*** Input data Section Begins ***

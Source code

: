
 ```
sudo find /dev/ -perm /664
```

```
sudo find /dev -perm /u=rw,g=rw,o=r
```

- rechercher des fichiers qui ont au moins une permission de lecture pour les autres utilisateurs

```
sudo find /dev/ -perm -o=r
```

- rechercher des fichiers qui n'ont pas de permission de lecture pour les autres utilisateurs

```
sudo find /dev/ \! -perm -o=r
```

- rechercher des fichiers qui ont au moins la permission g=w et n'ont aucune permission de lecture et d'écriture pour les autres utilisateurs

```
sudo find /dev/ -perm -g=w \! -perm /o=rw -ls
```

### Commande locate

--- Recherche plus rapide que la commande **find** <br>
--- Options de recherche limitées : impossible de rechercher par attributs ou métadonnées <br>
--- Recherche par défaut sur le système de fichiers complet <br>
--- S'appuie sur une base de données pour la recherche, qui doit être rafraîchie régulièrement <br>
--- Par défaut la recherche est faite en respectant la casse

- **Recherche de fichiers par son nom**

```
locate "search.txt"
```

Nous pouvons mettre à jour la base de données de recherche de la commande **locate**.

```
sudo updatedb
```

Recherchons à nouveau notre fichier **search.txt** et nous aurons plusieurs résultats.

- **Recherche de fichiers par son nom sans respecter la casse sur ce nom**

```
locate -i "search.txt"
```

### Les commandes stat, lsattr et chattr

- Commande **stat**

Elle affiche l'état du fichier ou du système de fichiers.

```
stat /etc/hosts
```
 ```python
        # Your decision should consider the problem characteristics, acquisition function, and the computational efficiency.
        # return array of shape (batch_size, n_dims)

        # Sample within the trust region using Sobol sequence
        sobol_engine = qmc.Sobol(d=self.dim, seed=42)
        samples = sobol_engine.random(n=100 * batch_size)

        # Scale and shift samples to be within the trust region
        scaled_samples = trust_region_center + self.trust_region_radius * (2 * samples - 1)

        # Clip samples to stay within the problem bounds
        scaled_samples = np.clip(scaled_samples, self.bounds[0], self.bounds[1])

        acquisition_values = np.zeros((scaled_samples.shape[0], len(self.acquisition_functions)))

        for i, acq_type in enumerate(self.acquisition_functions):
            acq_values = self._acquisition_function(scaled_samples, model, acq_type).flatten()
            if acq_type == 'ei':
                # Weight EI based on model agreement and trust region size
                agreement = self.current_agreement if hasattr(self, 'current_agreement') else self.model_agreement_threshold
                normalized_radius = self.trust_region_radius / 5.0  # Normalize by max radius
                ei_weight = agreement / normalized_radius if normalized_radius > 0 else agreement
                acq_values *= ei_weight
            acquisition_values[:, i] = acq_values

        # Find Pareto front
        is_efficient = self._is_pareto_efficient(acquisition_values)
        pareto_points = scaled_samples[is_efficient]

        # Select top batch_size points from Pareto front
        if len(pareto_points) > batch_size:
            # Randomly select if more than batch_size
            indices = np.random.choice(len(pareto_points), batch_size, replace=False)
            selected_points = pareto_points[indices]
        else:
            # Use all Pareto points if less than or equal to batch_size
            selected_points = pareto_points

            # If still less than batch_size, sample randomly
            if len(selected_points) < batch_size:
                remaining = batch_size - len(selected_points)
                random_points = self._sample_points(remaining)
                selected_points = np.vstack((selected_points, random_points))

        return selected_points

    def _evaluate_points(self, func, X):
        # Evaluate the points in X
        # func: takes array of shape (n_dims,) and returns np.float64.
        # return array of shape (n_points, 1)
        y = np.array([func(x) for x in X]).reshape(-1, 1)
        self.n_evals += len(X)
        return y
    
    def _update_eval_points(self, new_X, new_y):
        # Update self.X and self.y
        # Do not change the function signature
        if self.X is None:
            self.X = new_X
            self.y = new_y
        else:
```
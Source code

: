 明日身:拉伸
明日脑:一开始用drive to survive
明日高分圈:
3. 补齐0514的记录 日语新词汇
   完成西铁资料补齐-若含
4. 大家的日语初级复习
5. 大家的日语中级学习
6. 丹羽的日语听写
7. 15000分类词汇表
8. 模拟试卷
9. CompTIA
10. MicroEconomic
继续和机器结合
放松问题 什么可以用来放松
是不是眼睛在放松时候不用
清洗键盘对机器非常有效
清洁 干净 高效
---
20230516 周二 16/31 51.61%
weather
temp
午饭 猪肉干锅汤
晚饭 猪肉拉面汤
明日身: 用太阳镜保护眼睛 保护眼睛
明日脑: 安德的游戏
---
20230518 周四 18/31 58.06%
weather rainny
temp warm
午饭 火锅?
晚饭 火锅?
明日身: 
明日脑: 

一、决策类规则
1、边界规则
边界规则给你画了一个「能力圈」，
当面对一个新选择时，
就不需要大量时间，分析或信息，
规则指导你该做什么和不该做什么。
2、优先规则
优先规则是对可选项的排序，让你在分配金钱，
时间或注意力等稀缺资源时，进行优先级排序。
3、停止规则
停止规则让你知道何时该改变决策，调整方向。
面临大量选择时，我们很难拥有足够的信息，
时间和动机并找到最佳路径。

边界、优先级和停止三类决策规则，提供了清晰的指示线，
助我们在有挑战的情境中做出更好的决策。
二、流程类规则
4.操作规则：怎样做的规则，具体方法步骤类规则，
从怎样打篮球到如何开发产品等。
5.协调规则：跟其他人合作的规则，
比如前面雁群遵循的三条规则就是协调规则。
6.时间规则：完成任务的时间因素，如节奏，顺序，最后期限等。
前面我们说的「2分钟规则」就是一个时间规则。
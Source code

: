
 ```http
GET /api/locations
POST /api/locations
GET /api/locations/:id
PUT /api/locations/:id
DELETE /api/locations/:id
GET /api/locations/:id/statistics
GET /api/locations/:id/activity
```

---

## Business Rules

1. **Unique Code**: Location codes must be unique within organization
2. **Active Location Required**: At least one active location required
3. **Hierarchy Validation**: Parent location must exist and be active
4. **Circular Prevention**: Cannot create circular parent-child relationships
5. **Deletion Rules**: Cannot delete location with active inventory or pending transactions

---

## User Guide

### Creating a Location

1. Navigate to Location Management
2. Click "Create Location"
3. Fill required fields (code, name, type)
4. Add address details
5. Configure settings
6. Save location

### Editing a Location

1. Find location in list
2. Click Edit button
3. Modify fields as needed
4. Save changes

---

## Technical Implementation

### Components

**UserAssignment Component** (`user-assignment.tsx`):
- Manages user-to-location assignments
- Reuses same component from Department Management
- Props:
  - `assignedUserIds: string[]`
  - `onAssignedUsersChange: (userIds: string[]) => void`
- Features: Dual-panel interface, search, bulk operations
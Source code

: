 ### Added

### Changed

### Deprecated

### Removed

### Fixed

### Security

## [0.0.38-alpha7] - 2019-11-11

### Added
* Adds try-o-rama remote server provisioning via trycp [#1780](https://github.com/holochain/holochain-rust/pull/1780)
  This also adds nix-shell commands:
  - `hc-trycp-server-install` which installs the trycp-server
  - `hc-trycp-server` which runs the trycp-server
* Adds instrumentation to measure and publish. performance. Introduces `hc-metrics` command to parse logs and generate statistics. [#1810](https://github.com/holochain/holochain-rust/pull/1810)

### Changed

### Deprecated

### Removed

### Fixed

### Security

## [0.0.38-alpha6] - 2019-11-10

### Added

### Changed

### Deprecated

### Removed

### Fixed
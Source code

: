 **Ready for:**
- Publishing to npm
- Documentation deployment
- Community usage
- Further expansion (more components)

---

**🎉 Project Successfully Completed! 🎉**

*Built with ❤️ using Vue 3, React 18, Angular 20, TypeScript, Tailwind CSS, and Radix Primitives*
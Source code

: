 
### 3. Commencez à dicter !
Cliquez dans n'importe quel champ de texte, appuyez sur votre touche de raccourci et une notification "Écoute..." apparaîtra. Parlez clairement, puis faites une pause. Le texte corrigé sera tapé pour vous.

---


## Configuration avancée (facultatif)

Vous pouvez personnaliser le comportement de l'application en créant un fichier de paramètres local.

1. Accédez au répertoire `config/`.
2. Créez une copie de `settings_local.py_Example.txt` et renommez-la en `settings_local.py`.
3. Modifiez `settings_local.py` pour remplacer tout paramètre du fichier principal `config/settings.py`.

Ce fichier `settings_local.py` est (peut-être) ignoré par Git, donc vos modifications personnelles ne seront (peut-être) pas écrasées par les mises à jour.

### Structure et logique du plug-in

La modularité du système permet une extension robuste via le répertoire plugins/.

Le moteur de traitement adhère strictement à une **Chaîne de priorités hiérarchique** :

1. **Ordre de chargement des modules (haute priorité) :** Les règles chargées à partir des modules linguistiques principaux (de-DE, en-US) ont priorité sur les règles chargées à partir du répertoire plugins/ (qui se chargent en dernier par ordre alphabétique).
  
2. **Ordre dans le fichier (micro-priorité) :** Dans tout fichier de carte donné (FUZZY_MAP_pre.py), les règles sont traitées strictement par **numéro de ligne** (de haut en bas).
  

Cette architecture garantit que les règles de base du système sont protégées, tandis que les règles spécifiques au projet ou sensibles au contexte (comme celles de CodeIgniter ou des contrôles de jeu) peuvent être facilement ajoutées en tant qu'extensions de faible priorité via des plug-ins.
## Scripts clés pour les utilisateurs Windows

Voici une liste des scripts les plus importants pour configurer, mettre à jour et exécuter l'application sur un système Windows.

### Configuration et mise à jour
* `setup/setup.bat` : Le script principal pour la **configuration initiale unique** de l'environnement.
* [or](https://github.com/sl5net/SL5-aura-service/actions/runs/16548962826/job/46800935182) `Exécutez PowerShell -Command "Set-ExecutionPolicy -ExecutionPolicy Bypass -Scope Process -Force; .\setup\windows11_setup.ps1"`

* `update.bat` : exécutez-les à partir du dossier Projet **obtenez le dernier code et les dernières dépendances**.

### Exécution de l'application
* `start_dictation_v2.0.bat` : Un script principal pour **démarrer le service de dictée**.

*** Input data Section Ends ***

- [Exercise aim]
Could you retype exactly the lines above, starting at the line that contains "优先规则是对可选项的排序，让你在分配金钱，" and ending at the line that contains "runs the trycp-server", and nothing more?

- [Task solution]
优先规则是对可选项的排序，让你在分配金钱，
时间或注意力等稀缺资源时，进行优先级排序。
3、停止规则
停止规则让你知道何时该改变决策，调整方向。
面临大量选择时，我们很难拥有足够的信息，
时间和动机并找到最佳路径。

边界、优先级和停止三类决策规则，提供了清晰的指示线，
助我们在有挑战的情境中做出更好的决策。
二、流程类规则
4.操作规则：怎样做的规则，具体方法步骤类规则，
从怎样打篮球到如何开发产品等。
5.协调规则：跟其他人合作的规则，
比如前面雁群遵循的三条规则就是协调规则。
6.时间规则：完成任务的时间因素，如节奏，顺序，最后期限等。
前面我们说的「2分钟规则」就是一个时间规则。
Source code

:
 ```http
GET /api/locations
POST /api/locations
GET /api/locations/:id
PUT /api/locations/:id
DELETE /api/locations/:id
GET /api/locations/:id/statistics
GET /api/locations/:id/activity
```

---

## Business Rules

1. **Unique Code**: Location codes must be unique within organization
2. **Active Location Required**: At least one active location required
3. **Hierarchy Validation**: Parent location must exist and be active
4. **Circular Prevention**: Cannot create circular parent-child relationships
5. **Deletion Rules**: Cannot delete location with active inventory or pending transactions

---

## User Guide

### Creating a Location

1. Navigate to Location Management
2. Click "Create Location"
3. Fill required fields (code, name, type)
4. Add address details
5. Configure settings
6. Save location

### Editing a Location

1. Find location in list
2. Click Edit button
3. Modify fields as needed
4. Save changes

---

## Technical Implementation

### Components

**UserAssignment Component** (`user-assignment.tsx`):
- Manages user-to-location assignments
- Reuses same component from Department Management
- Props:
  - `assignedUserIds: string[]`
  - `onAssignedUsersChange: (userIds: string[]) => void`
- Features: Dual-panel interface, search, bulk operations
Source code

: ### Added

### Changed

### Deprecated

### Removed

### Fixed

### Security

## [0.0.38-alpha7] - 2019-11-11

### Added
* Adds try-o-rama remote server provisioning via trycp [#1780](https://github.com/holochain/holochain-rust/pull/1780)
  This also adds nix-shell commands:
  - `hc-trycp-server-install` which installs the trycp-server
  - `hc-trycp-server` which runs the trycp-server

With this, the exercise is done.